Looking at our readers' portfolios, it seems that many investors have 'risk barbell' equity holdings: big weightings in both defensive stocks and in speculative ones. This can be a very intelligent approach because for a holder of defensive stocks, speculative stocks can actually be a way of reducing overall risk.
You might be surprised by this. After all, speculative stocks are tremendously volatile. But this alone does not ensure that they add to the total risk of one's wealth. Consider the other risks that speculative stocks carry:
■ Sentiment risk. If investors become more optimistic, they are - pretty much by definition - more likely to buy speculative Aim stocks than dull defensives. They might even sell the latter in order to buy the former. This implies there can be a negative correlation between defensives and speculative stocks.
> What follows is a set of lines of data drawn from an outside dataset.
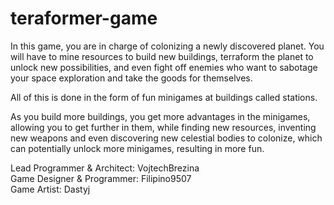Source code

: # teraformer-game

In this game, you are in charge of colonizing a newly
discovered planet. You will have to mine resources to build
new buildings, terraform the planet to unlock new possibilities,
and even fight off enemies who want to sabotage your space
exploration and take the goods for themselves.

All of this is done in the form of fun minigames at buildings 
called stations.

As you build more buildings, you get more advantages in the minigames,
allowing you to get further in them, while finding new resources,
inventing new weapons and even discovering new celestial bodies
to colonize, which can potentially unlock more minigames, resulting
in more fun.

Lead Programmer & Architect: VojtechBrezina\
Game Designer & Programmer: Filipino9507\
Game Artist: Dastyj
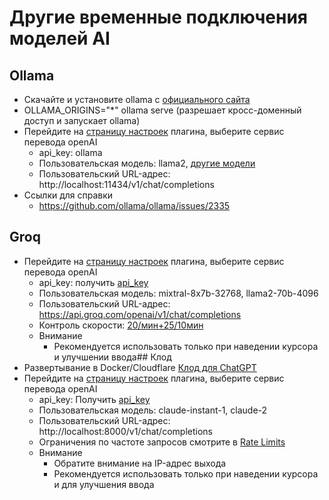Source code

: # Другие временные подключения моделей AI

## Ollama
- Скачайте и установите ollama с [официального сайта](https://ollama.com/)
- OLLAMA_ORIGINS="*" ollama serve (разрешает кросс-доменный доступ и запускает ollama)
- Перейдите на [страницу настроек](https://dash.immersivetranslate.com/#general) плагина, выберите сервис перевода openAI
    - api_key: ollama
    - Пользовательская модель: llama2, [другие модели](https://ollama.com/library)
    - Пользовательский URL-адрес: http://localhost:11434/v1/chat/completions
- Ссылки для справки
    - https://github.com/ollama/ollama/issues/2335

## Groq
- Перейдите на [страницу настроек](https://dash.immersivetranslate.com/#general) плагина, выберите сервис перевода openAI
    - api_key: получить [api_key](https://console.groq.com/keys)
    - Пользовательская модель: mixtral-8x7b-32768, llama2-70b-4096
    - Пользовательский URL-адрес: https://api.groq.com/openai/v1/chat/completions
    - Контроль скорости: [20/мин+25/10мин](https://console.groq.com/docs/rate-limits)
    - Внимание
        - Рекомендуется использовать только при наведении курсора и улучшении ввода## Клод
- Развертывание в Docker/Cloudflare [Клод для ChatGPT](https://github.com/jtsang4/claude-to-chatgpt)
- Перейдите на [страницу настроек](https://dash.immersivetranslate.com/#general) плагина, выберите сервис перевода openAI
    - api_key: Получить [api_key](https://www.nightfall.ai/ai-security-101/anthropic-claude-api-key)
    - Пользовательская модель: claude-instant-1, claude-2
    - Пользовательский URL-адрес: http://localhost:8000/v1/chat/completions
    - Ограничения по частоте запросов смотрите в [Rate Limits](https://docs.anthropic.com/claude/reference/rate-limits)
    - Внимание
        - Обратите внимание на IP-адрес выхода
        - Рекомендуется использовать только при наведении курсора и для улучшения ввода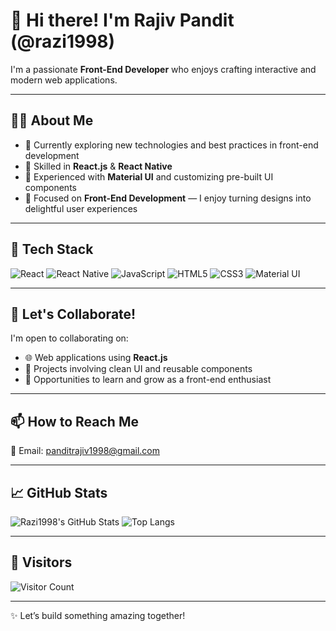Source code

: # 👋 Hi there! I'm Rajiv Pandit (@razi1998)

I'm a passionate **Front-End Developer** who enjoys crafting interactive and modern web applications.

---

## 🧑‍💻 About Me

- 🔭 Currently exploring new technologies and best practices in front-end development  
- 🌱 Skilled in **React.js** & **React Native**
- 🎨 Experienced with **Material UI** and customizing pre-built UI components
- 🎯 Focused on **Front-End Development** — I enjoy turning designs into delightful user experiences

---

## 🚀 Tech Stack

![React](https://img.shields.io/badge/-React.js-61DAFB?style=flat&logo=react&logoColor=black)
![React Native](https://img.shields.io/badge/-React%20Native-61DAFB?style=flat&logo=react&logoColor=black)
![JavaScript](https://img.shields.io/badge/-JavaScript-F7DF1E?style=flat&logo=javascript&logoColor=black)
![HTML5](https://img.shields.io/badge/-HTML5-E34F26?style=flat&logo=html5&logoColor=white)
![CSS3](https://img.shields.io/badge/-CSS3-1572B6?style=flat&logo=css3&logoColor=white)
![Material UI](https://img.shields.io/badge/-MaterialUI-0081CB?style=flat&logo=MUI&logoColor=white)

---

## 🤝 Let's Collaborate!

I'm open to collaborating on:

- 🌐 Web applications using **React.js**
- 🎯 Projects involving clean UI and reusable components
- 🧠 Opportunities to learn and grow as a front-end enthusiast

---

## 📫 How to Reach Me

📧 Email: [panditrajiv1998@gmail.com](mailto:panditrajiv1998@gmail.com)

---

## 📈 GitHub Stats

![Razi1998's GitHub Stats](https://github-readme-stats.vercel.app/api?username=razi1998&show_icons=true&theme=radical)
![Top Langs](https://github-readme-stats.vercel.app/api/top-langs/?username=razi1998&layout=compact&theme=radical)

---

## 👀 Visitors

![Visitor Count](https://komarev.com/ghpvc/?username=razi1998&style=flat-square&color=blue)

---

✨ Let’s build something amazing together!
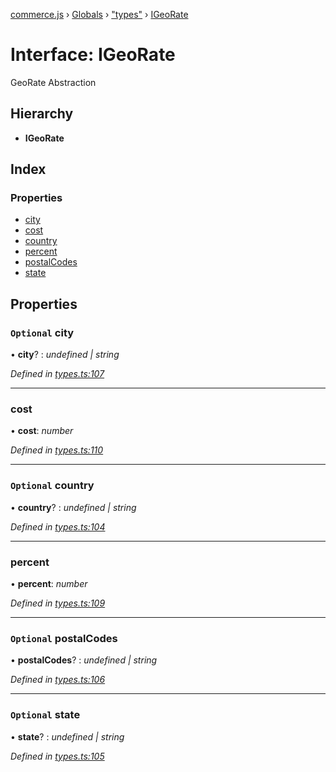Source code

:[commerce.js](../README.md) › [Globals](../globals.md) › ["types"](../modules/_types_.md) › [IGeoRate](_types_.igeorate.md)

# Interface: IGeoRate

GeoRate Abstraction

## Hierarchy

* **IGeoRate**

## Index

### Properties

* [city](_types_.igeorate.md#optional-city)
* [cost](_types_.igeorate.md#cost)
* [country](_types_.igeorate.md#optional-country)
* [percent](_types_.igeorate.md#percent)
* [postalCodes](_types_.igeorate.md#optional-postalcodes)
* [state](_types_.igeorate.md#optional-state)

## Properties

### `Optional` city

• **city**? : *undefined | string*

*Defined in [types.ts:107](https://github.com/shopjs/commerce.js/blob/c24ab5c/src/types.ts#L107)*

___

###  cost

• **cost**: *number*

*Defined in [types.ts:110](https://github.com/shopjs/commerce.js/blob/c24ab5c/src/types.ts#L110)*

___

### `Optional` country

• **country**? : *undefined | string*

*Defined in [types.ts:104](https://github.com/shopjs/commerce.js/blob/c24ab5c/src/types.ts#L104)*

___

###  percent

• **percent**: *number*

*Defined in [types.ts:109](https://github.com/shopjs/commerce.js/blob/c24ab5c/src/types.ts#L109)*

___

### `Optional` postalCodes

• **postalCodes**? : *undefined | string*

*Defined in [types.ts:106](https://github.com/shopjs/commerce.js/blob/c24ab5c/src/types.ts#L106)*

___

### `Optional` state

• **state**? : *undefined | string*

*Defined in [types.ts:105](https://github.com/shopjs/commerce.js/blob/c24ab5c/src/types.ts#L105)*
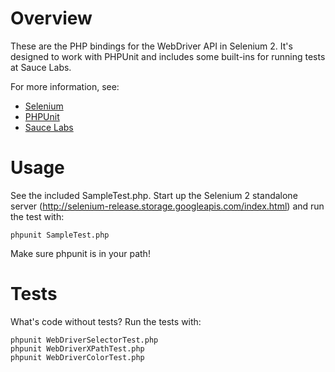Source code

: # Overview

These are the PHP bindings for the WebDriver API in Selenium 2. It's designed to work with PHPUnit and includes some built-ins for running tests at Sauce Labs.

For more information, see:

* [Selenium](http://code.google.com/p/selenium/)
* [PHPUnit](https://github.com/sebastianbergmann/phpunit/)
* [Sauce Labs](https://saucelabs.com/)

# Usage

See the included SampleTest.php. Start up the Selenium 2 standalone server (http://selenium-release.storage.googleapis.com/index.html) and run the test with:

    phpunit SampleTest.php

Make sure phpunit is in your path!

# Tests

What's code without tests? Run the tests with:

    phpunit WebDriverSelectorTest.php
    phpunit WebDriverXPathTest.php
    phpunit WebDriverColorTest.php
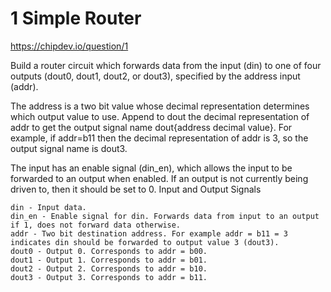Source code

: # 1 Simple Router 

https://chipdev.io/question/1

Build a router circuit which forwards data from the input (din) to one of four outputs (dout0, dout1, dout2, or dout3), specified by the address input (addr).

The address is a two bit value whose decimal representation determines which output value to use. Append to dout the decimal representation of addr to get the output signal name dout{address decimal value}. For example, if addr=b11 then the decimal representation of addr is 3, so the output signal name is dout3.

The input has an enable signal (din_en), which allows the input to be forwarded to an output when enabled. If an output is not currently being driven to, then it should be set to 0.
Input and Output Signals

    din - Input data.
    din_en - Enable signal for din. Forwards data from input to an output if 1, does not forward data otherwise.
    addr - Two bit destination address. For example addr = b11 = 3 indicates din should be forwarded to output value 3 (dout3).
    dout0 - Output 0. Corresponds to addr = b00.
    dout1 - Output 1. Corresponds to addr = b01.
    dout2 - Output 2. Corresponds to addr = b10.
    dout3 - Output 3. Corresponds to addr = b11.
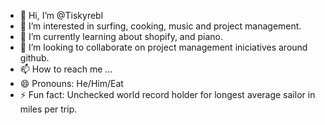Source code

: - 👋 Hi, I’m @Tiskyrebl
- 👀 I’m interested in surfing, cooking, music and project management.
- 🌱 I’m currently learning about shopify, and piano.
- 💞️ I’m looking to collaborate on project management iniciatives around github.
- 📫 How to reach me ...
- 😄 Pronouns: He/Him/Eat
- ⚡ Fun fact: Unchecked world record holder for longest average sailor in miles per trip.

<!---
Tiskyrebl/Tiskyrebl is a ✨ special ✨ repository because its `README.md` (this file) appears on your GitHub profile.
You can click the Preview link to take a look at your changes.
--->
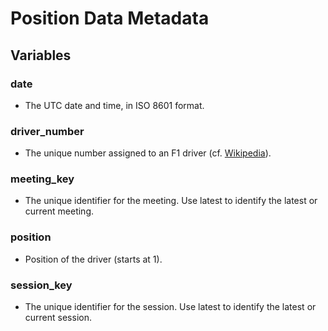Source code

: # Position Data Metadata

## Variables

### date
- The UTC date and time, in ISO 8601 format.

### driver_number
- The unique number assigned to an F1 driver (cf. [Wikipedia](https://en.wikipedia.org/wiki/List_of_Formula_One_driver_numbers#Formula_One_driver_numbers)).

### meeting_key
- The unique identifier for the meeting. Use latest to identify the latest or current meeting.

### position
- Position of the driver (starts at 1).

### session_key
- The unique identifier for the session. Use latest to identify the latest or current session.
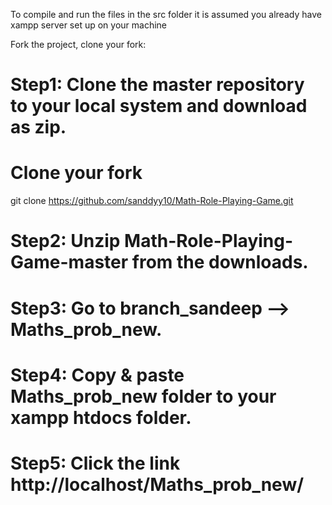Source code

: To compile and run the files in the src folder it is assumed you already have xampp server set up on your machine

Fork the project, clone your fork:

# Step1: Clone the master repository to your local system and download as zip.
# Clone your fork
git clone https://github.com/sanddyy10/Math-Role-Playing-Game.git

# Step2: Unzip Math-Role-Playing-Game-master from the downloads.

# Step3: Go to branch_sandeep --> Maths_prob_new.

# Step4: Copy & paste Maths_prob_new folder to your xampp htdocs folder.

# Step5: Click the link http://localhost/Maths_prob_new/




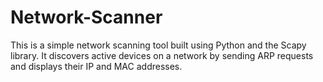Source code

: # Network-Scanner
This is a simple network scanning tool built using Python and the Scapy library. It discovers active devices on a network by sending ARP requests and displays their IP and MAC addresses.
■ Behavioural risk. History shows that, whereas defensives have generally done better than they should, glamorous lottery-type shares have often done worse. But there is always the danger that anomalies such as these will disappear as investors wise up. This suggests there might be a negative correlation between defensives and speculatives - because if investors have cottoned on, defensives will do relatively poorly and riskier stocks relatively well in future - or a zero one, because the two anomalies are separate and so the chances of them disappearing are separate.
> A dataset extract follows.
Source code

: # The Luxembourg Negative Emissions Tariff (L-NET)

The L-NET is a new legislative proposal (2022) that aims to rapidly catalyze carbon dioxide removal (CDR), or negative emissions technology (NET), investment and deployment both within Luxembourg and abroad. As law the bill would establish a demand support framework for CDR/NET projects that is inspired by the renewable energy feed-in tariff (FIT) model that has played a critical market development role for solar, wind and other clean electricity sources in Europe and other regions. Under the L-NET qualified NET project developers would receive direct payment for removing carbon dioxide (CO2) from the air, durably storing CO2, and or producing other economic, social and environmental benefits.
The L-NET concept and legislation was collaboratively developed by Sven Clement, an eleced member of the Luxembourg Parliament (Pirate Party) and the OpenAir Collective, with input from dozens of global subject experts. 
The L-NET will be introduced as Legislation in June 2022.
■ Idiosyncratic risk. Speculative stocks carry lots of this. The questions of whether an oil explorer will find big reserves, or whether a new technology will succeed are largely independent of what's happening in the rest of the market. As Alex Coad of the Max Planck Institute concluded from a survey of corporate growth, "firm growth appears to be an idiosyncratic and fundamentally random process".
These three risks imply that correlations between speculatives and defensives should be low or negative. And history suggests this is often so. Looking at the last five years of monthly returns, correlations between Circle Oil (a popular Aim stock) and National Grid or GlaxoSmithKline have been 0.08 and 0.02 respectively. That between KSK Power and Glaxo has been 0.08. That between Asos and Glaxo has been 0.03. And so on.
Such low correlations suggest a fascinating possibility - that if we have a portfolio of defensives, we might be able to reduce risk by replacing a defensive stock with a speculative one.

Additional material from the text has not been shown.